=== Begin Enclosure ===

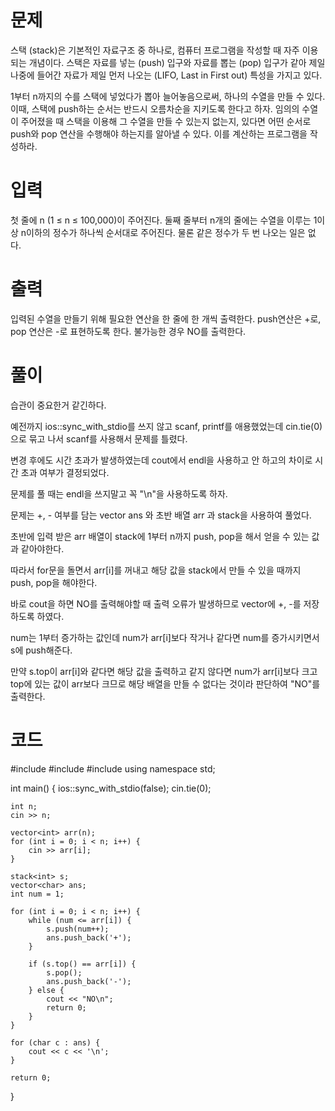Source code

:# 문제

스택 (stack)은 기본적인 자료구조 중 하나로, 컴퓨터 프로그램을 작성할 때 자주 이용되는 개념이다. 스택은 자료를 넣는 (push) 입구와 자료를 뽑는 (pop) 입구가 같아 제일 나중에 들어간 자료가 제일 먼저 나오는 (LIFO, Last in First out) 특성을 가지고 있다.

1부터 n까지의 수를 스택에 넣었다가 뽑아 늘어놓음으로써, 하나의 수열을 만들 수 있다. 이때, 스택에 push하는 순서는 반드시 오름차순을 지키도록 한다고 하자. 임의의 수열이 주어졌을 때 스택을 이용해 그 수열을 만들 수 있는지 없는지, 있다면 어떤 순서로 push와 pop 연산을 수행해야 하는지를 알아낼 수 있다. 이를 계산하는 프로그램을 작성하라.

# 입력

첫 줄에 n (1 ≤ n ≤ 100,000)이 주어진다. 둘째 줄부터 n개의 줄에는 수열을 이루는 1이상 n이하의 정수가 하나씩 순서대로 주어진다. 물론 같은 정수가 두 번 나오는 일은 없다.

# 출력

입력된 수열을 만들기 위해 필요한 연산을 한 줄에 한 개씩 출력한다. push연산은 +로, pop 연산은 -로 표현하도록 한다. 불가능한 경우 NO를 출력한다.

# 풀이

습관이 중요한거 같긴하다.

예전까지 ios::sync_with_stdio를 쓰지 않고 scanf, printf를 애용했었는데 cin.tie(0)으로 묶고 나서 scanf를 사용해서 문제를 틀렸다.

변경 후에도 시간 초과가 발생하였는데 cout에서 endl을 사용하고 안 하고의 차이로 시간 초과 여부가 결정되었다.

문제를 풀 때는 endl을 쓰지말고 꼭 "\n"을 사용하도록 하자.
 

문제는 +, - 여부를 담는 vector<char> ans 와 초반 배열 arr 과 stack을 사용하여 풀었다.

초반에 입력 받은 arr 배열이 stack에 1부터 n까지 push, pop을 해서 얻을 수 있는 값과 같아야한다.

따라서 for문을 돌면서 arr[i]를 꺼내고 해당 값을 stack에서 만들 수 있을 때까지 push, pop을 해야한다.

바로 cout을 하면 NO를 출력해야할 때 출력 오류가 발생하므로 vector에 +, -를 저장하도록 하였다.

num는 1부터 증가하는 값인데 num가 arr[i]보다 작거나 같다면 num를 증가시키면서 s에 push해준다.

만약 s.top이 arr[i]와 같다면 해당 값을 출력하고 같지 않다면 num가 arr[i]보다 크고 top에 있는 값이 arr보다 크므로 해당 배열을 만들 수 없다는 것이라 판단하여 "NO"를 출력한다.

# 코드

#include <iostream>
#include <stack>
#include <vector>
using namespace std;

int main() {
    ios::sync_with_stdio(false);
    cin.tie(0);

    int n;
    cin >> n;

    vector<int> arr(n);
    for (int i = 0; i < n; i++) {
        cin >> arr[i];
    }

    stack<int> s;
    vector<char> ans;
    int num = 1;

    for (int i = 0; i < n; i++) {
        while (num <= arr[i]) {
            s.push(num++);
            ans.push_back('+');
        }

        if (s.top() == arr[i]) {
            s.pop();
            ans.push_back('-');
        } else {
            cout << "NO\n";
            return 0;
        }
    }

    for (char c : ans) {
        cout << c << '\n';
    }

    return 0;
}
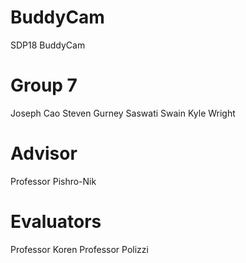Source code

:# BuddyCam
SDP18 BuddyCam

# Group 7
Joseph Cao
Steven Gurney
Saswati Swain
Kyle Wright

# Advisor
Professor Pishro-Nik

# Evaluators
Professor Koren
Professor Polizzi

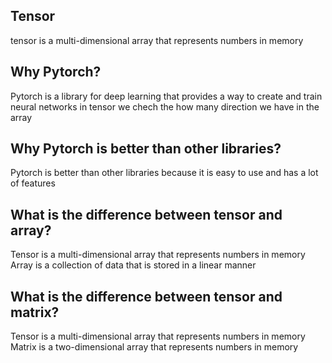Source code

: ## Tensor
tensor is a multi-dimensional array that represents numbers in memory

## Why Pytorch?
Pytorch is a library for deep learning that provides a way to create and train neural networks
in tensor we chech the how many direction we have in the array

## Why Pytorch is better than other libraries?
Pytorch is better than other libraries because it is easy to use and has a lot of features

## What is the difference between tensor and array?
Tensor is a multi-dimensional array that represents numbers in memory
Array is a collection of data that is stored in a linear manner

## What is the difference between tensor and matrix?
Tensor is a multi-dimensional array that represents numbers in memory
Matrix is a two-dimensional array that represents numbers in memory

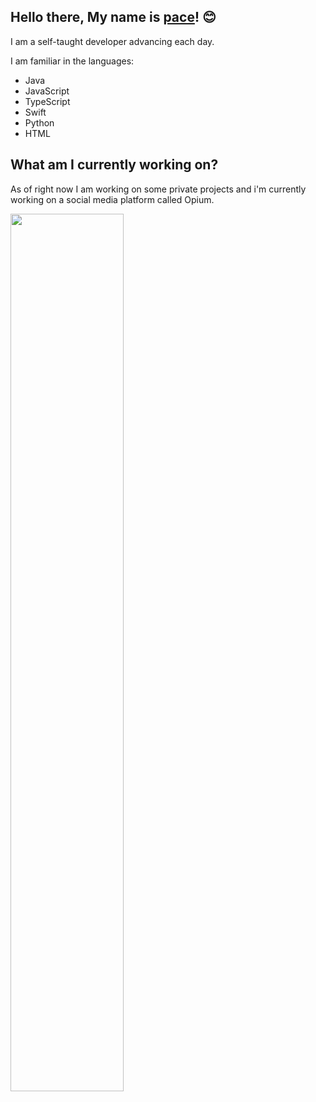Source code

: ## Hello there, My name is [pace](https://github.com/P4ce8/)! 😊
I am a self-taught developer advancing each day.
 
I am familiar in the languages:
 - Java
 - JavaScript
 - TypeScript
 - Swift
 - Python
 - HTML
 
## What am I currently working on?
As of right now I am working on some private projects and i'm currently working on a social media platform called Opium.


<img src="https://github-readme-stats.vercel.app/api?username=justpace&show_icons=true&count_private=true&hide_border=true&theme=dark" align="middle" style="width: 60%" />


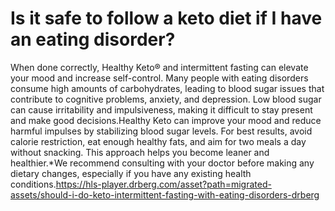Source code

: # Is it safe to follow a keto diet if I have an eating disorder?

When done correctly, Healthy Keto® and intermittent fasting can elevate your mood and increase self-control. Many people with eating disorders consume high amounts of carbohydrates, leading to blood sugar issues that contribute to cognitive problems, anxiety, and depression. Low blood sugar can cause irritability and impulsiveness, making it difficult to stay present and make good decisions.Healthy Keto can improve your mood and reduce harmful impulses by stabilizing blood sugar levels. For best results, avoid calorie restriction, eat enough healthy fats, and aim for two meals a day without snacking. This approach helps you become leaner and healthier.*We recommend consulting with your doctor before making any dietary changes, especially if you have any existing health conditions.https://hls-player.drberg.com/asset?path=migrated-assets/should-i-do-keto-intermittent-fasting-with-eating-disorders-drberg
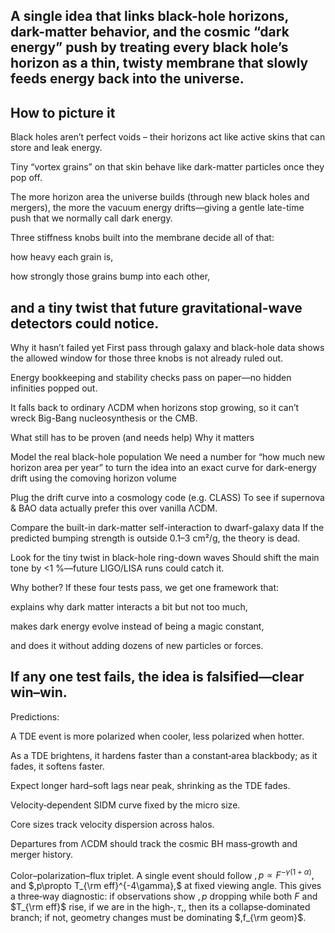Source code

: A single idea that links black-hole horizons, dark-matter behavior, and the cosmic “dark energy” push by treating every black hole’s horizon as a thin, twisty membrane that slowly feeds energy back into the universe.
-----
How to picture it
-----
Black holes aren’t perfect voids – their horizons act like active skins that can store and leak energy.

Tiny “vortex grains” on that skin behave like dark-matter particles once they pop off.

The more horizon area the universe builds (through new black holes and mergers), the more the vacuum energy drifts—giving a gentle late-time push that we normally call dark energy.

Three stiffness knobs built into the membrane decide all of that:

how heavy each grain is,

how strongly those grains bump into each other,

and a tiny twist that future gravitational-wave detectors could notice.
--------------------
Why it hasn’t failed yet
First pass through galaxy and black-hole data shows the allowed window for those three knobs is not already ruled out.

Energy bookkeeping and stability checks pass on paper—no hidden infinities popped out.

It falls back to ordinary ΛCDM when horizons stop growing, so it can’t wreck Big-Bang nucleosynthesis or the CMB.

What still has to be proven (and needs help)
Why it matters

Model the real black-hole population	We need a number for “how much new horizon area per year” to turn the idea into an exact curve for dark-energy drift using the comoving horizon volume

Plug the drift curve into a cosmology code (e.g. CLASS)	To see if supernova & BAO data actually prefer this over vanilla ΛCDM.

Compare the built-in dark-matter self-interaction to dwarf-galaxy data	If the predicted bumping strength is outside 0.1–3 cm²/g, the theory is dead.

Look for the tiny twist in black-hole ring-down waves	Should shift the main tone by <1 %—future LIGO/LISA runs could catch it.


Why bother?
If these four tests pass, we get one framework that:

explains why dark matter interacts a bit but not too much,

makes dark energy evolve instead of being a magic constant,

and does it without adding dozens of new particles or forces.

If any one test fails, the idea is falsified—clear win–win.
---------------------------------------------------

Predictions:

A TDE event is more polarized when cooler, less polarized when hotter.

As a TDE brightens, it hardens faster than a constant‑area blackbody; as it fades, it softens faster.

Expect longer hard–soft lags near peak, shrinking as the TDE fades.

Velocity‑dependent SIDM curve fixed by the micro size.

Core sizes track velocity dispersion across halos.

Departures from ΛCDM should track the cosmic BH mass‑growth and merger history.


Color–polarization–flux triplet.
A single event should follow $,p\propto F^{-\gamma(1+\alpha)},$ and $,p\propto T_{\rm eff}^{-4\gamma},$ at fixed viewing angle. 
This gives a three‑way diagnostic: if observations show $,p$ dropping while both $F$ and $T_{\rm eff}$ rise, if we are in the high‑$,\tau,$, then its a collapse‑dominated branch; if not, geometry changes must be dominating $,f_{\rm geom}$.

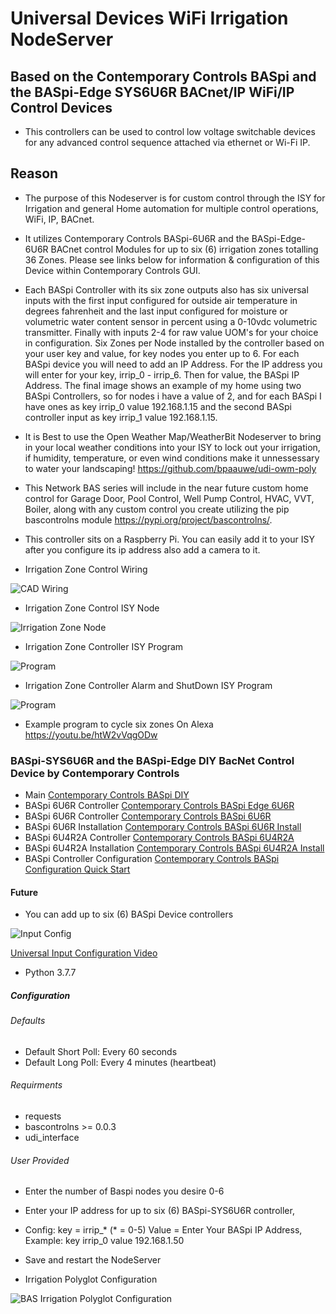 # Universal Devices WiFi Irrigation NodeServer

## Based on the Contemporary Controls BASpi and the BASpi-Edge SYS6U6R BACnet/IP WiFi/IP Control Devices

* This controllers can be used to control low voltage switchable devices for any advanced control sequence attached via ethernet or Wi-Fi IP.

## Reason

* The purpose of this Nodeserver is for custom control through the ISY for Irrigation and general Home automation for multiple control operations, WiFi, IP, BACnet.

* It utilizes Contemporary Controls BASpi-6U6R and the BASpi-Edge-6U6R BACnet control Modules for up to six (6) irrigation zones totalling 36 Zones.
Please see links below for information & configuration of this Device within Contemporary Controls GUI.

* Each BASpi Controller with its six zone outputs also has six universal inputs with the first input configured for outside air temperature in degrees fahrenheit and the last input configured for moisture or volumetric water content sensor in percent using a 0-10vdc volumetric transmitter. Finally with inputs 2-4 for raw value UOM's for your choice in configuration. Six Zones per Node installed by the controller based on your user key and value, for key nodes you enter up to 6. For each BASpi device you will need to add an IP Address. For the IP address you will enter for your key, irrip_0 - irrip_6. Then for value, the BASpi IP Address. The final image shows an example of my home using two BASpi Controllers, so for nodes i have a value of 2, and for each BASpi I have ones as key irrip_0 value 192.168.1.15 and the second BASpi controller input as key irrip_1 value 192.168.1.15.
  
* It is Best to use the Open Weather Map/WeatherBit Nodeserver to bring in your local weather conditions into your ISY to lock out your irrigation, if humidity, temperature, or even wind conditions make it unnessessary to water your landscaping! <https://github.com/bpaauwe/udi-owm-poly>

* This Network BAS series will include in the near future custom home control for Garage Door, Pool Control, Well Pump Control, HVAC, VVT, Boiler, along with any custom control you create utilizing the pip bascontrolns module <https://pypi.org/project/bascontrolns/>.

* This controller sits on a Raspberry Pi. You can easily add it to your ISY after you configure its ip address also add a camera to it.

* Irrigation Zone Control Wiring

![CAD Wiring](https://github.com/sjpbailey/udi-poly-basirrigation-python-master-v3/blob/master/Images/CAD-Irrigation.png)

* Irrigation Zone Control ISY Node

![Irrigation Zone Node](https://github.com/sjpbailey/udi-poly-basirrigation-python-master-v3/blob/master/Images/Zone-Node.png)

* Irrigation Zone Controller ISY Program

![Program](https://github.com/sjpbailey/udi-poly-basirrigation-python-master-v3/blob/e33dd3632d2f658d62e62103a1030731a97d6328/Images/program1.png)

* Irrigation Zone Controller Alarm and ShutDown ISY Program

![Program](https://github.com/sjpbailey/udi-poly-basirrigation-python-master-v3/blob/e33dd3632d2f658d62e62103a1030731a97d6328/Images/Alarm%20and%20shutdown1.png)

* Example program to cycle six zones On Alexa <https://youtu.be/htW2vVqgODw>

### BASpi-SYS6U6R and the BASpi-Edge DIY BacNet Control Device by Contemporary Controls

* Main
[Contemporary Controls BASpi DIY](https://www.ccontrols.com/basautomation/baspi.htm)
* BASpi 6U6R Controller
[Contemporary Controls BASpi Edge 6U6R](https://www.ccontrols.com/basautomation/baspiedge.php)
* BASpi 6U6R Controller
[Contemporary Controls BASpi 6U6R](https://www.ccontrols.com/pdf/ds/BASPI-datasheet.pdf)
* BASpi 6U6R Installation
[Contemporary Controls BASpi 6U6R Install](https://www.ccontrols.com/pdf/BASpi-hardware-install-guide.pdf)
* BASpi 6U4R2A Controller
[Contemporary Controls BASpi 6U4R2A](https://www.ccontrols.com/pdf/ds/BASPI-AO2-datasheet.pdf)
* BASpi 6U4R2A Installation
[Contemporary Controls BASpi 6U4R2A Install](https://www.ccontrols.com/pdf/TD180600.pdf)
* BASpi Controller Configuration
[Contemporary Controls BASpi Configuration Quick Start](https://www.ccontrols.com/pdf/is/BASPI-QSGuide.pdf)

#### Future

* You can add up to six (6) BASpi Device controllers
  
![Input Config](https://github.com/sjpbailey/udi-poly-basirrigation-python-master-v3/blob/e33dd3632d2f658d62e62103a1030731a97d6328/Images/shot_3.png)

[Universal Input Configuration Video](https://www.youtube.com/watch?v=hTd1mR7npP4)

* Python 3.7.7

##### Configuration

###### Defaults

* Default Short Poll:  Every 60 seconds
* Default Long Poll: Every 4 minutes (heartbeat)

###### Requirments

* requests
* bascontrolns >= 0.0.3
* udi_interface

###### User Provided

* Enter the number of Baspi nodes you desire 0-6
* Enter your IP address for up to six (6) BASpi-SYS6U6R controller,
* Config: key = irrip_* (* = 0-5) Value = Enter Your BASpi IP Address, Example: key irrip_0  value 192.168.1.50
* Save and restart the NodeServer

* Irrigation Polyglot Configuration

![BAS Irrigation Polyglot Configuration](https://github.com/sjpbailey/udi-poly-basirrigation-python-master-v3/blob/master/Images/configuration.png)

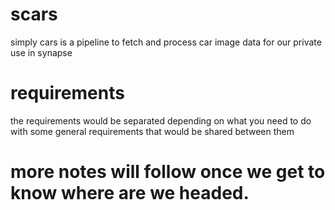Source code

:# scars
simply cars is a pipeline to fetch and process car image data for our private use in synapse

# requirements
the requirements would be separated depending on what you need to do with some general requirements that would be shared between them

# more notes will follow once we get to know where are we headed.
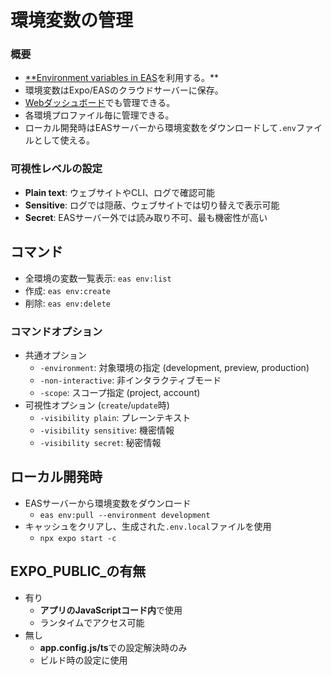 # 環境変数の管理

### 概要

- [**Environment variables in EAS](https://docs.expo.dev/eas/environment-variables)を利用する。**
- 環境変数はExpo/EASのクラウドサーバーに保存。
- [Webダッシュボード](https://expo.dev/accounts/bangster/projects/react-native-build-try/environment-variables)でも管理できる。
- 各環境プロファイル毎に管理できる。
- ローカル開発時はEASサーバーから環境変数をダウンロードして`.env`ファイルとして使える。

### 可視性レベルの設定

- **Plain text**: ウェブサイトやCLI、ログで確認可能
- **Sensitive**: ログでは隠蔽、ウェブサイトでは切り替えで表示可能
- **Secret**: EASサーバー外では読み取り不可、最も機密性が高い

## コマンド

- 全環境の変数一覧表示: `eas env:list`
- 作成: `eas env:create`
- 削除: `eas env:delete`

### コマンドオプション

- 共通オプション
    - `-environment`: 対象環境の指定 (development, preview, production)
    - `-non-interactive`: 非インタラクティブモード
    - `-scope`: スコープ指定 (project, account)
- 可視性オプション (`create`/`update`時)
    - `-visibility plain`: プレーンテキスト
    - `-visibility sensitive`: 機密情報
    - `-visibility secret`: 秘密情報

## ローカル開発時

- EASサーバーから環境変数をダウンロード
    - `eas env:pull --environment development`
- キャッシュをクリアし、生成された`.env.local`ファイルを使用
    - `npx expo start -c`

## EXPO_PUBLIC_の有無

- 有り
    - **アプリのJavaScriptコード内**で使用
    - ランタイムでアクセス可能
- 無し
    - **app.config.js/ts**での設定解決時のみ
    - ビルド時の設定に使用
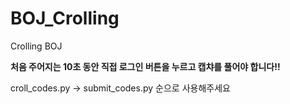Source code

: # BOJ_Crolling
Crolling BOJ

**처음 주어지는 10초 동안 직접 로그인 버튼을 누르고 캡챠를 풀어야 합니다!!**

croll_codes.py -> submit_codes.py 순으로 사용해주세요
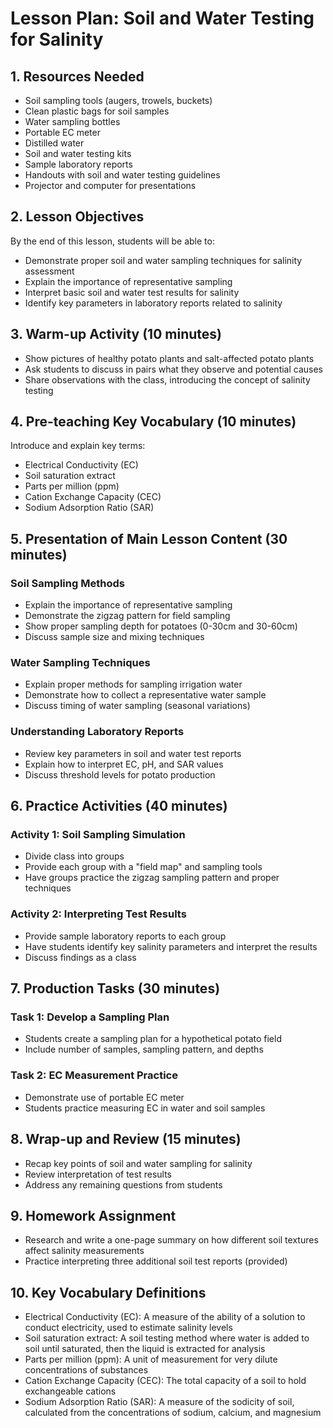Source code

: # Lesson Plan: Soil and Water Testing for Salinity

## 1. Resources Needed

- Soil sampling tools (augers, trowels, buckets)
- Clean plastic bags for soil samples
- Water sampling bottles
- Portable EC meter
- Distilled water
- Soil and water testing kits
- Sample laboratory reports
- Handouts with soil and water testing guidelines
- Projector and computer for presentations

## 2. Lesson Objectives

By the end of this lesson, students will be able to:
- Demonstrate proper soil and water sampling techniques for salinity assessment
- Explain the importance of representative sampling
- Interpret basic soil and water test results for salinity
- Identify key parameters in laboratory reports related to salinity

## 3. Warm-up Activity (10 minutes)

- Show pictures of healthy potato plants and salt-affected potato plants
- Ask students to discuss in pairs what they observe and potential causes
- Share observations with the class, introducing the concept of salinity testing

## 4. Pre-teaching Key Vocabulary (10 minutes)

Introduce and explain key terms:
- Electrical Conductivity (EC)
- Soil saturation extract
- Parts per million (ppm)
- Cation Exchange Capacity (CEC)
- Sodium Adsorption Ratio (SAR)

## 5. Presentation of Main Lesson Content (30 minutes)

### Soil Sampling Methods
- Explain the importance of representative sampling
- Demonstrate the zigzag pattern for field sampling
- Show proper sampling depth for potatoes (0-30cm and 30-60cm)
- Discuss sample size and mixing techniques

### Water Sampling Techniques
- Explain proper methods for sampling irrigation water
- Demonstrate how to collect a representative water sample
- Discuss timing of water sampling (seasonal variations)

### Understanding Laboratory Reports
- Review key parameters in soil and water test reports
- Explain how to interpret EC, pH, and SAR values
- Discuss threshold levels for potato production

## 6. Practice Activities (40 minutes)

### Activity 1: Soil Sampling Simulation
- Divide class into groups
- Provide each group with a "field map" and sampling tools
- Have groups practice the zigzag sampling pattern and proper techniques

### Activity 2: Interpreting Test Results
- Provide sample laboratory reports to each group
- Have students identify key salinity parameters and interpret the results
- Discuss findings as a class

## 7. Production Tasks (30 minutes)

### Task 1: Develop a Sampling Plan
- Students create a sampling plan for a hypothetical potato field
- Include number of samples, sampling pattern, and depths

### Task 2: EC Measurement Practice
- Demonstrate use of portable EC meter
- Students practice measuring EC in water and soil samples

## 8. Wrap-up and Review (15 minutes)

- Recap key points of soil and water sampling for salinity
- Review interpretation of test results
- Address any remaining questions from students

## 9. Homework Assignment

- Research and write a one-page summary on how different soil textures affect salinity measurements
- Practice interpreting three additional soil test reports (provided)

## 10. Key Vocabulary Definitions

- Electrical Conductivity (EC): A measure of the ability of a solution to conduct electricity, used to estimate salinity levels
- Soil saturation extract: A soil testing method where water is added to soil until saturated, then the liquid is extracted for analysis
- Parts per million (ppm): A unit of measurement for very dilute concentrations of substances
- Cation Exchange Capacity (CEC): The total capacity of a soil to hold exchangeable cations
- Sodium Adsorption Ratio (SAR): A measure of the sodicity of soil, calculated from the concentrations of sodium, calcium, and magnesium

=== End Enclosure ===

WHAT YOU HAVE TO DO: Look in the material above for the line with "### Activity 2: Interpreting Test Results" and the line with "## 7. Production Tasks (30 minutes)", and transcribe exactly those lines and all lines between them, nothing more.

TASK OUTPUT:
### Activity 2: Interpreting Test Results
- Provide sample laboratory reports to each group
- Have students identify key salinity parameters and interpret the results
- Discuss findings as a class

## 7. Production Tasks (30 minutes)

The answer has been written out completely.